» Exercise goal: Look through the material below. Return exactly the lines from the one with "- **Background runs**: LangGraph" through the one with "모든 엔드포인트를 제공합니다.", both included.
┄┄┄┄┄┄
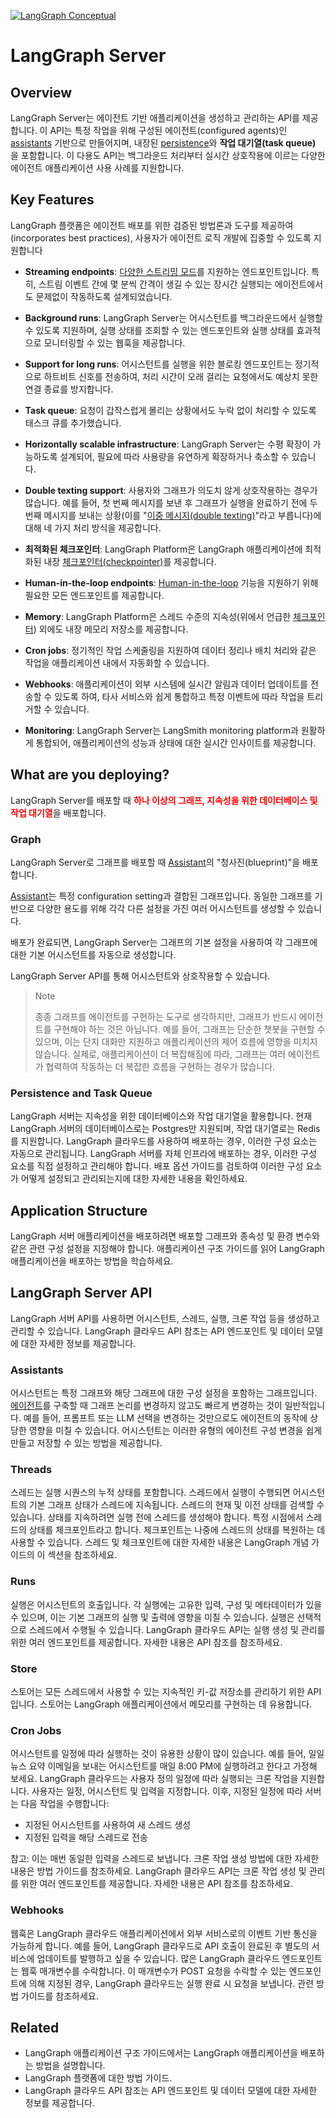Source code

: [![LangGraph Conceptual](https://img.shields.io/badge/LangGraph-Conceptual-blue?logo=langgraph)](https://langchain-ai.github.io/langgraph/concepts/langgraph_server/)


# LangGraph Server 


## Overview

LangGraph Server는 에이전트 기반 애플리케이션을 생성하고 관리하는 API를 제공합니다. 이 API는 특정 작업을 위해 구성된 에이전트(configured agents)인 [assistants](./assistant.md) 기반으로 만들어지며, 내장된 [persistence](./persistence.md)와 **작업 대기열(task queue)** 을 포함합니다. 이 다용도 API는 백그라운드 처리부터 실시간 상호작용에 이르는 다양한 에이전트 애플리케이션 사용 사례를 지원합니다.


## Key Features

LangGraph 플랫폼은 에이전트 배포를 위한 검증된 방법론과 도구를 제공하여(incorporates best practices), 사용자가 에이전트 로직 개발에 집중할 수 있도록 지원합니다

- **Streaming endpoints**: [다양한 스트리밍 모드](./streaming.md)를 지원하는 엔드포인트입니다. 특히, 스트림 이벤트 간에 몇 분씩 간격이 생길 수 있는 장시간 실행되는 에이전트에서도 문제없이 작동하도록 설계되었습니다.

- **Background runs**: LangGraph Server는 어시스턴트를 백그라운드에서 실행할 수 있도록 지원하며, 실행 상태를 조회할 수 있는 엔드포인트와 실행 상태를 효과적으로 모니터링할 수 있는 웹훅을 제공합니다.

- **Support for long runs**: 어시스턴트를 실행을 위한 블로킹 엔드포인트는 정기적으로 하트비트 신호를 전송하여, 처리 시간이 오래 걸리는 요청에서도 예상치 못한 연결 종료를 방지합니다.

- **Task queue**: 요청이 갑작스럽게 몰리는 상황에서도 누락 없이 처리할 수 있도록 태스크 큐를 추가했습니다.

- **Horizontally scalable infrastructure**: LangGraph Server는 수평 확장이 가능하도록 설계되어, 필요에 따라 사용량을 유연하게 확장하거나 축소할 수 있습니다.

- **Double texting support**: 사용자와 그래프가 의도치 않게 상호작용하는 경우가 많습니다. 예를 들어, 첫 번째 메시지를 보낸 후 그래프가 실행을 완료하기 전에 두 번째 메시지를 보내는 상황(이를 "[이중 메시지(double texting)](./double_texting.md)"라고 부릅니다)에 대해 네 가지 처리 방식을 제공합니다.

- **최적화된 체크포인터**: LangGraph Platform은 LangGraph 애플리케이션에 최적화된 내장 [체크포인터(checkpointer)](./persistence.md#checkpoints)를 제공합니다.

- **Human-in-the-loop endpoints**: [Human-in-the-loop](./human_in_the_loop.md) 기능을 지원하기 위해 필요한 모든 엔드포인트를 제공합니다.

- **Memory**: LangGraph Platform은 스레드 수준의 지속성(위에서 언급한 [체크포인터](./persistence.md#checkpoints)) 외에도 내장 메모리 저장소를 제공합니다.

- **Cron jobs**: 정기적인 작업 스케줄링을 지원하여 데이터 정리나 배치 처리와 같은 작업을 애플리케이션 내에서 자동화할 수 있습니다.

- **Webhooks**: 애플리케이션이 외부 시스템에 실시간 알림과 데이터 업데이트를 전송할 수 있도록 하여, 타사 서비스와 쉽게 통합하고 특정 이벤트에 따라 작업을 트리거할 수 있습니다.

- **Monitoring**: LangGraph Server는 LangSmith monitoring platform과 원활하게 통합되어, 애플리케이션의 성능과 상태에 대한 실시간 인사이트를 제공합니다.


## What are you deploying?

LangGraph Server를 배포할 때 <span style="color: red;">**하나 이상의 그래프, 지속성을 위한 데이터베이스 및 작업 대기열**</span>을 배포합니다.


### Graph

LangGraph Server로 그래프를 배포할 때 [Assistant](./assistant.md)의 "청사진(blueprint)"을 배포합니다.

[Assistant](./assistant.md)는 특정 configuration setting과 결합된 그래프입니다. 동일한 그래프를 기반으로 다양한 용도를 위해 각각 다른 설정을 가진 여러 어시스턴트를 생성할 수 있습니다.

배포가 완료되면, LangGraph Server는 그래프의 기본 설정을 사용하여 각 그래프에 대한 기본 어시스턴트를 자동으로 생성합니다.

LangGraph Server API를 통해 어시스턴트와 상호작용할 수 있습니다.

> Note
> 
> 종종 그래프를 에이전트를 구현하는 도구로 생각하지만, 그래프가 반드시 에이전트를 구현해야 하는 것은 아닙니다. 예를 들어, 그래프는 단순한 챗봇을 구현할 수 있으며, 이는 단지 대화만 지원하고 애플리케이션의 제어 흐름에 영향을 미치지 않습니다. 실제로, 애플리케이션이 더 복잡해짐에 따라, 그래프는 여러 에이전트가 협력하여 작동하는 더 복잡한 흐름을 구현하는 경우가 많습니다.


### Persistence and Task Queue

LangGraph 서버는 지속성을 위한 데이터베이스와 작업 대기열을 활용합니다. 현재 LangGraph 서버의 데이터베이스로는 Postgres만 지원되며, 작업 대기열로는 Redis를 지원합니다. LangGraph 클라우드를 사용하여 배포하는 경우, 이러한 구성 요소는 자동으로 관리됩니다. LangGraph 서버를 자체 인프라에 배포하는 경우, 이러한 구성 요소를 직접 설정하고 관리해야 합니다. 배포 옵션 가이드를 검토하여 이러한 구성 요소가 어떻게 설정되고 관리되는지에 대한 자세한 내용을 확인하세요.


## Application Structure

LangGraph 서버 애플리케이션을 배포하려면 배포할 그래프와 종속성 및 환경 변수와 같은 관련 구성 설정을 지정해야 합니다. 애플리케이션 구조 가이드를 읽어 LangGraph 애플리케이션을 배포하는 방법을 학습하세요.


## LangGraph Server API

LangGraph 서버 API를 사용하면 어시스턴트, 스레드, 실행, 크론 작업 등을 생성하고 관리할 수 있습니다. LangGraph 클라우드 API 참조는 API 엔드포인트 및 데이터 모델에 대한 자세한 정보를 제공합니다.


### Assistants

어시스턴트는 특정 그래프와 해당 그래프에 대한 구성 설정을 포함하는 그래프입니다. [에이전트](./agent_architectures.md)를 구축할 때 그래프 논리를 변경하지 않고도 빠르게 변경하는 것이 일반적입니다. 예를 들어, 프롬프트 또는 LLM 선택을 변경하는 것만으로도 에이전트의 동작에 상당한 영향을 미칠 수 있습니다. 어시스턴트는 이러한 유형의 에이전트 구성 변경을 쉽게 만들고 저장할 수 있는 방법을 제공합니다.


### Threads

스레드는 실행 시퀀스의 누적 상태를 포함합니다. 스레드에서 실행이 수행되면 어시스턴트의 기본 그래프 상태가 스레드에 지속됩니다. 스레드의 현재 및 이전 상태를 검색할 수 있습니다. 상태를 지속하려면 실행 전에 스레드를 생성해야 합니다. 특정 시점에서 스레드의 상태를 체크포인트라고 합니다. 체크포인트는 나중에 스레드의 상태를 복원하는 데 사용할 수 있습니다. 스레드 및 체크포인트에 대한 자세한 내용은 LangGraph 개념 가이드의 이 섹션을 참조하세요.


### Runs

실행은 어시스턴트의 호출입니다. 각 실행에는 고유한 입력, 구성 및 메타데이터가 있을 수 있으며, 이는 기본 그래프의 실행 및 출력에 영향을 미칠 수 있습니다. 실행은 선택적으로 스레드에서 수행될 수 있습니다. LangGraph 클라우드 API는 실행 생성 및 관리를 위한 여러 엔드포인트를 제공합니다. 자세한 내용은 API 참조를 참조하세요.


### Store

스토어는 모든 스레드에서 사용할 수 있는 지속적인 키-값 저장소를 관리하기 위한 API입니다. 스토어는 LangGraph 애플리케이션에서 메모리를 구현하는 데 유용합니다.


### Cron Jobs

어시스턴트를 일정에 따라 실행하는 것이 유용한 상황이 많이 있습니다. 예를 들어, 일일 뉴스 요약 이메일을 보내는 어시스턴트를 매일 8:00 PM에 실행하려고 한다고 가정해 보세요. LangGraph 클라우드는 사용자 정의 일정에 따라 실행되는 크론 작업을 지원합니다. 사용자는 일정, 어시스턴트 및 입력을 지정합니다. 이후, 지정된 일정에 따라 서버는 다음 작업을 수행합니다:
- 지정된 어시스턴트를 사용하여 새 스레드 생성
- 지정된 입력을 해당 스레드로 전송

참고: 이는 매번 동일한 입력을 스레드로 보냅니다. 크론 작업 생성 방법에 대한 자세한 내용은 방법 가이드를 참조하세요. LangGraph 클라우드 API는 크론 작업 생성 및 관리를 위한 여러 엔드포인트를 제공합니다. 자세한 내용은 API 참조를 참조하세요.


### Webhooks

웹훅은 LangGraph 클라우드 애플리케이션에서 외부 서비스로의 이벤트 기반 통신을 가능하게 합니다. 예를 들어, LangGraph 클라우드로 API 호출이 완료된 후 별도의 서비스에 업데이트를 발행하고 싶을 수 있습니다. 많은 LangGraph 클라우드 엔드포인트는 웹훅 매개변수를 수락합니다. 이 매개변수가 POST 요청을 수락할 수 있는 엔드포인트에 의해 지정된 경우, LangGraph 클라우드는 실행 완료 시 요청을 보냅니다. 관련 방법 가이드를 참조하세요.


## Related

- LangGraph 애플리케이션 구조 가이드에서는 LangGraph 애플리케이션을 배포하는 방법을 설명합니다.
- LangGraph 플랫폼에 대한 방법 가이드.
- LangGraph 클라우드 API 참조는 API 엔드포인트 및 데이터 모델에 대한 자세한 정보를 제공합니다.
┄┄┄┄┄┄
» Response area:
- **Background runs**: LangGraph Server는 어시스턴트를 백그라운드에서 실행할 수 있도록 지원하며, 실행 상태를 조회할 수 있는 엔드포인트와 실행 상태를 효과적으로 모니터링할 수 있는 웹훅을 제공합니다.

- **Support for long runs**: 어시스턴트를 실행을 위한 블로킹 엔드포인트는 정기적으로 하트비트 신호를 전송하여, 처리 시간이 오래 걸리는 요청에서도 예상치 못한 연결 종료를 방지합니다.

- **Task queue**: 요청이 갑작스럽게 몰리는 상황에서도 누락 없이 처리할 수 있도록 태스크 큐를 추가했습니다.

- **Horizontally scalable infrastructure**: LangGraph Server는 수평 확장이 가능하도록 설계되어, 필요에 따라 사용량을 유연하게 확장하거나 축소할 수 있습니다.

- **Double texting support**: 사용자와 그래프가 의도치 않게 상호작용하는 경우가 많습니다. 예를 들어, 첫 번째 메시지를 보낸 후 그래프가 실행을 완료하기 전에 두 번째 메시지를 보내는 상황(이를 "[이중 메시지(double texting)](./double_texting.md)"라고 부릅니다)에 대해 네 가지 처리 방식을 제공합니다.

- **최적화된 체크포인터**: LangGraph Platform은 LangGraph 애플리케이션에 최적화된 내장 [체크포인터(checkpointer)](./persistence.md#checkpoints)를 제공합니다.

- **Human-in-the-loop endpoints**: [Human-in-the-loop](./human_in_the_loop.md) 기능을 지원하기 위해 필요한 모든 엔드포인트를 제공합니다.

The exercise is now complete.